> [Task brief]
Below are lines of data; give the number of them that contain "strong", and only that.

> [Data supplied]
^^^^^^^^^^^^^^^^

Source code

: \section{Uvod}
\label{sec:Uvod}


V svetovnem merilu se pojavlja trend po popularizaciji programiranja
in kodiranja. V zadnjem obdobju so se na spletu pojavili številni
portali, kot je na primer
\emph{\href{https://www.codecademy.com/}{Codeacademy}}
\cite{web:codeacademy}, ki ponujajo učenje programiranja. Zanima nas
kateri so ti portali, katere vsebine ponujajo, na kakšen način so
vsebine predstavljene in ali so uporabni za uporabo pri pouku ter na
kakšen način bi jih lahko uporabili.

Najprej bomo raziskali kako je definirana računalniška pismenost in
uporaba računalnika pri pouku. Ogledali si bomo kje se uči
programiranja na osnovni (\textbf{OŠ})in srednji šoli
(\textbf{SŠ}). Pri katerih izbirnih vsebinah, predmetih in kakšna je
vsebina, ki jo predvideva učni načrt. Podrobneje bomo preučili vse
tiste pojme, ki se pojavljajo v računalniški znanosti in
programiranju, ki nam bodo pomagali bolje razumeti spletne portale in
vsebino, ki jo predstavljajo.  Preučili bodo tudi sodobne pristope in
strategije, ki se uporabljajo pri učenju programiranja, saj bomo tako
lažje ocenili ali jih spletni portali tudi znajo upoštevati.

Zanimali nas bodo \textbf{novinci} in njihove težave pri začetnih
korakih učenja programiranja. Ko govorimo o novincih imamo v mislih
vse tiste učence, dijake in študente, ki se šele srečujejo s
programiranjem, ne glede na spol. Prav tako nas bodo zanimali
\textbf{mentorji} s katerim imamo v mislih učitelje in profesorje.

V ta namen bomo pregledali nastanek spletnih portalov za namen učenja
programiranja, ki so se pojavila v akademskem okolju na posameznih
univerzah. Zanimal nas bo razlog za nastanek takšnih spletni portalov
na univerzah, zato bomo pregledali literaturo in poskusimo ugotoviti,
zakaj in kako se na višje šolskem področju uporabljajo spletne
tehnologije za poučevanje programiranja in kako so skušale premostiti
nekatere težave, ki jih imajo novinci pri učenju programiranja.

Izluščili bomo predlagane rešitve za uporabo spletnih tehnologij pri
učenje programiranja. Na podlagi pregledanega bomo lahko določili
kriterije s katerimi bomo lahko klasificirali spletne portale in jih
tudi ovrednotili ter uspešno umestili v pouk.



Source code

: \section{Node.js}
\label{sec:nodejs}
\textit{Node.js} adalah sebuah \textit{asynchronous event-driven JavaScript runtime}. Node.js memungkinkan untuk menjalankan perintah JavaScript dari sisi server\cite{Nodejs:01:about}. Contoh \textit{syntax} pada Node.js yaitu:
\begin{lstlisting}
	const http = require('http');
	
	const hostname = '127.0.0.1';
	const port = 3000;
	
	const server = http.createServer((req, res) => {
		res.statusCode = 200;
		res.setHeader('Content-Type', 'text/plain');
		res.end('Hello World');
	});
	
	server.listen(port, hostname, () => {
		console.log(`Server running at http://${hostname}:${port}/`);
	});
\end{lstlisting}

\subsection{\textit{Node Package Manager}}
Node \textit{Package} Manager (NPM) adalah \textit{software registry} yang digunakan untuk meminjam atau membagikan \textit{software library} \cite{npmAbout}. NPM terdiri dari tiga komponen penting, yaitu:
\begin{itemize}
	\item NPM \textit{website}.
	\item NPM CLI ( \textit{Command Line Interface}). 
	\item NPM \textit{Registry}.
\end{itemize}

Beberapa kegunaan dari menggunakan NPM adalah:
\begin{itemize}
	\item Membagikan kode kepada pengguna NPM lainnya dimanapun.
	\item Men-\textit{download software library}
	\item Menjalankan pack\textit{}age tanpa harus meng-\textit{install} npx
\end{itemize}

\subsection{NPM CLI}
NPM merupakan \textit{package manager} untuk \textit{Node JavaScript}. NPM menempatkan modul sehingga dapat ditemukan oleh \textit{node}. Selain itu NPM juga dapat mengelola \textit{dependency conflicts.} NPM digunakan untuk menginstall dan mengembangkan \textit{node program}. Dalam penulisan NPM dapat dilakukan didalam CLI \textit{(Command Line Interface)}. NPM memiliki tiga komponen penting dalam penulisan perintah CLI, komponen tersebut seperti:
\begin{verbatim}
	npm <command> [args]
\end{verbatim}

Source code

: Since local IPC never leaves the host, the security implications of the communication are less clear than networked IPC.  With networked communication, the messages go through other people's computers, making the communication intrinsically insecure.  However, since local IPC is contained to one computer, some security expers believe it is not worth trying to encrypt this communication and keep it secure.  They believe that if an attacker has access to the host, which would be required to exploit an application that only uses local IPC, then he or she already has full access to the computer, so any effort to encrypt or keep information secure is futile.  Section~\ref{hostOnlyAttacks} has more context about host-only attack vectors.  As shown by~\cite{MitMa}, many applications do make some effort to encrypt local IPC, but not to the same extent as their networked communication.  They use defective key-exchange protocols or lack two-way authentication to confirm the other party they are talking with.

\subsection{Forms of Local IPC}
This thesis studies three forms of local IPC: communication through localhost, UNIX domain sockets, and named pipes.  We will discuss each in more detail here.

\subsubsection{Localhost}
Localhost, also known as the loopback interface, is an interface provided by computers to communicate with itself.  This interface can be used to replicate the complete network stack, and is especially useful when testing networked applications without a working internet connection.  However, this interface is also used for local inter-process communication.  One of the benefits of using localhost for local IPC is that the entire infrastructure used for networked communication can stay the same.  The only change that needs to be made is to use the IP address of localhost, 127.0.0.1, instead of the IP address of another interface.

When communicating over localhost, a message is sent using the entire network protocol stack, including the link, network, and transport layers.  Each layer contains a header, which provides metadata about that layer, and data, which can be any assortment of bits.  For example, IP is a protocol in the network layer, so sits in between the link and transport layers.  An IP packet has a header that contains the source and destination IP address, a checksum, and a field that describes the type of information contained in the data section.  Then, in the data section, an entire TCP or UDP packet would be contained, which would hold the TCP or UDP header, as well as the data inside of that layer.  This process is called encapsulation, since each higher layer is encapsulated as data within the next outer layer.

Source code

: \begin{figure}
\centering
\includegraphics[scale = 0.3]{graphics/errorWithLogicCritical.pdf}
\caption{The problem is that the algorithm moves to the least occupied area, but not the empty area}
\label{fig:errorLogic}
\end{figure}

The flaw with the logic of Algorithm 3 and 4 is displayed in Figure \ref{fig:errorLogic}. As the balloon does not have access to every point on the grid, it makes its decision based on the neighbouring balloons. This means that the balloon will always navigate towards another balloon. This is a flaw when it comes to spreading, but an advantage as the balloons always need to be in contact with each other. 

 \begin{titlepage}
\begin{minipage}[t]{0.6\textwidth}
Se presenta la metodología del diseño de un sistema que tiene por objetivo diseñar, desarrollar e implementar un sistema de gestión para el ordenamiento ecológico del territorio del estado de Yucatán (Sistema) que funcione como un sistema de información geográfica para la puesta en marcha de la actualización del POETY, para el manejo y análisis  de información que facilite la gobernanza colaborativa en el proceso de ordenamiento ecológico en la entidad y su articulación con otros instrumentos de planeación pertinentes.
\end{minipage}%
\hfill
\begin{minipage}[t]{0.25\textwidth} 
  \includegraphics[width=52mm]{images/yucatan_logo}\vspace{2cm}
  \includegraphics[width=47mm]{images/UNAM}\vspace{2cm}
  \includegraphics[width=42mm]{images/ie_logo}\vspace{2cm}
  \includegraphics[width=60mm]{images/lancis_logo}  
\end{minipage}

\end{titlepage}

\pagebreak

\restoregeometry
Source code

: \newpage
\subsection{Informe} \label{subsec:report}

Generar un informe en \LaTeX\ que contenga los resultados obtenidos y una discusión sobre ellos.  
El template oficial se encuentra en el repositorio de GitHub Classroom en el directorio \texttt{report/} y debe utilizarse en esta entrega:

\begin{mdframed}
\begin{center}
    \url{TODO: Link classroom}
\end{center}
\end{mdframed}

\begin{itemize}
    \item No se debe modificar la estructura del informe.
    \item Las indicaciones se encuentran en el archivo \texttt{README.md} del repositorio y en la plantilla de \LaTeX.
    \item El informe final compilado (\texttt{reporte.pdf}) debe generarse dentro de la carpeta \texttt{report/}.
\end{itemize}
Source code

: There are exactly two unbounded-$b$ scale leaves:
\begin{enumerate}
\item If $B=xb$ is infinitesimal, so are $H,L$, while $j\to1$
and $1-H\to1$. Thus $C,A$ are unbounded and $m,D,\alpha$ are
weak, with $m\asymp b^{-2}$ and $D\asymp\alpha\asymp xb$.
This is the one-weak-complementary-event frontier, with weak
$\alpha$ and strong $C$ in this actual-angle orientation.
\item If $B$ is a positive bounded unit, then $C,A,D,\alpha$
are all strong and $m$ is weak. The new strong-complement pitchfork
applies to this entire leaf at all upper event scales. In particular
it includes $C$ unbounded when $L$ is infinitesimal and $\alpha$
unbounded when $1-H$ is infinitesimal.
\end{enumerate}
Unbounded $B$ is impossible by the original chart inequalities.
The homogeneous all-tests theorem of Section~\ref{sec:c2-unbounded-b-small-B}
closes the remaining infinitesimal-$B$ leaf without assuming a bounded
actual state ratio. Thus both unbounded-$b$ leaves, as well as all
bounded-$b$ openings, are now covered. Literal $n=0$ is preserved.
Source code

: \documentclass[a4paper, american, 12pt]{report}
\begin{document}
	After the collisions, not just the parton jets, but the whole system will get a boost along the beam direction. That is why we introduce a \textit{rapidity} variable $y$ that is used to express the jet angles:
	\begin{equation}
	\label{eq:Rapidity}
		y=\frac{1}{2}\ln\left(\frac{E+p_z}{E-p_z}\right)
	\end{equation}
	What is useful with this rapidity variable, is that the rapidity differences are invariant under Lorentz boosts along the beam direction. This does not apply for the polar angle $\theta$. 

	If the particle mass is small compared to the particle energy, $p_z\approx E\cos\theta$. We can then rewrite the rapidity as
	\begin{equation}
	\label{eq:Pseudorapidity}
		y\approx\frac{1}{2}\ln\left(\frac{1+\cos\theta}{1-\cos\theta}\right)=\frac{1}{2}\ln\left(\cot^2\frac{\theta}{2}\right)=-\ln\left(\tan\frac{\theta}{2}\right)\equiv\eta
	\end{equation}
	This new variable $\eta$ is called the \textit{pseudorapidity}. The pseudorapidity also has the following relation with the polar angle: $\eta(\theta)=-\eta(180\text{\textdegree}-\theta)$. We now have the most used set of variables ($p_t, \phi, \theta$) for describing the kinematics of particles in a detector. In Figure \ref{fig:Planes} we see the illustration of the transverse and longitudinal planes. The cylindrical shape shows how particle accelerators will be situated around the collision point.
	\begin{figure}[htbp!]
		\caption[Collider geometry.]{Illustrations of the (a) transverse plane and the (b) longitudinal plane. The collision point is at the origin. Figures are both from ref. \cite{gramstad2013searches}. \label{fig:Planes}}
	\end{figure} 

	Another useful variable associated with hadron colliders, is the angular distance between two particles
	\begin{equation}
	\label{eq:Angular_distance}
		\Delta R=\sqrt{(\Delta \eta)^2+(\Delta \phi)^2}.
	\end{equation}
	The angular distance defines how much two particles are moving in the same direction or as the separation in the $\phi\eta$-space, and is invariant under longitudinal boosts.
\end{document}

^^^^^^^^^^^^^^^^

> [Task answer]
2